(TASK MATERIAL begins)

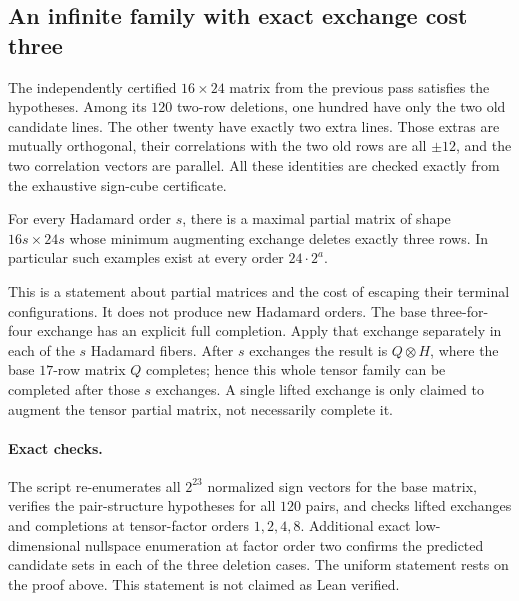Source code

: \subsection{An infinite family with exact exchange cost three}
The independently certified $16\times24$ matrix from the previous pass
satisfies the hypotheses. Among its $120$ two-row deletions, one hundred
have only the two old candidate lines. The other twenty have exactly
two extra lines. Those extras are mutually orthogonal, their
correlations with the two old rows are all $\pm12$, and the two
correlation vectors are parallel. All these identities are checked
exactly from the exhaustive sign-cube certificate.

\begin{corollary}
For every Hadamard order $s$, there is a maximal partial matrix of
shape $16s\times24s$ whose minimum augmenting exchange deletes exactly
three rows. In particular such examples exist at every order
$24\cdot2^a$.
\end{corollary}

This is a statement about partial matrices and the cost of escaping
their terminal configurations. It does not produce new Hadamard orders.
The base three-for-four exchange has an explicit full completion. Apply
that exchange separately in each of the $s$ Hadamard fibers. After
$s$ exchanges the result is $Q\otimes H$, where the base $17$-row
matrix $Q$ completes; hence this whole tensor family can be completed
after those $s$ exchanges. A single lifted exchange is only claimed
to augment the tensor partial matrix, not necessarily complete it.

\paragraph{Exact checks.}
The script  re-enumerates all $2^{23}$
normalized sign vectors for the base matrix, verifies the pair-structure
hypotheses for all $120$ pairs, and checks lifted exchanges and
completions at tensor-factor orders $1,2,4,8$. Additional exact
low-dimensional nullspace enumeration at factor order two confirms
the predicted candidate sets in each of the three deletion cases.
The uniform statement rests on the proof above. This statement is not claimed as Lean verified.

(TASK MATERIAL ends)

▶ TASK TO COMPLETE
From the line containing "shape $16s\times24s$ whose" through the last line of the records above, reproduce every line exactly.

▶ EXERCISE OUTPUT
shape $16s\times24s$ whose minimum augmenting exchange deletes exactly
three rows. In particular such examples exist at every order
$24\cdot2^a$.
\end{corollary}

This is a statement about partial matrices and the cost of escaping
their terminal configurations. It does not produce new Hadamard orders.
The base three-for-four exchange has an explicit full completion. Apply
that exchange separately in each of the $s$ Hadamard fibers. After
$s$ exchanges the result is $Q\otimes H$, where the base $17$-row
matrix $Q$ completes; hence this whole tensor family can be completed
after those $s$ exchanges. A single lifted exchange is only claimed
to augment the tensor partial matrix, not necessarily complete it.

\paragraph{Exact checks.}
The script  re-enumerates all $2^{23}$
normalized sign vectors for the base matrix, verifies the pair-structure
hypotheses for all $120$ pairs, and checks lifted exchanges and
completions at tensor-factor orders $1,2,4,8$. Additional exact
low-dimensional nullspace enumeration at factor order two confirms
the predicted candidate sets in each of the three deletion cases.
The uniform statement rests on the proof above. This statement is not claimed as Lean verified.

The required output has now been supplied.